Work to be completed
Whenever a line in the data holds the string "massive", copy that line.

Pictures paired with source code
========
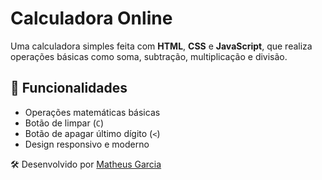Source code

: # Calculadora Online

Uma calculadora simples feita com **HTML**, **CSS** e **JavaScript**, que realiza operações básicas como soma, subtração, multiplicação e divisão.

## 🚀 Funcionalidades
- Operações matemáticas básicas
- Botão de limpar (`C`)
- Botão de apagar último dígito (`<`)
- Design responsivo e moderno

🛠 Desenvolvido por [Matheus Garcia](https://github.com/MatheusGxrcia)
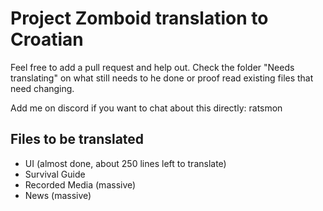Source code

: # Project Zomboid translation to Croatian
Feel free to add a pull request and help out. Check the folder "Needs translating" on what still needs to he done or proof read existing files that need changing.

Add me on discord if you want to chat about this directly: ratsmon

## Files to be translated

* UI (almost done, about 250 lines left to translate)
* Survival Guide
* Recorded Media (massive)
* News (massive)
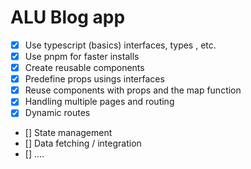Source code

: 
# ALU Blog app 

- [x] Use typescript (basics) interfaces, types , etc.
- [x] Use pnpm for faster installs
- [x] Create reusable components
- [x] Predefine props usings interfaces
- [x] Reuse components with props and the map function
- [x] Handling multiple pages and routing
- [x] Dynamic routes
- [] State management
- [] Data fetching / integration
- [] ....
========
The completed task
* Recorded Media (massive)
* News (massive)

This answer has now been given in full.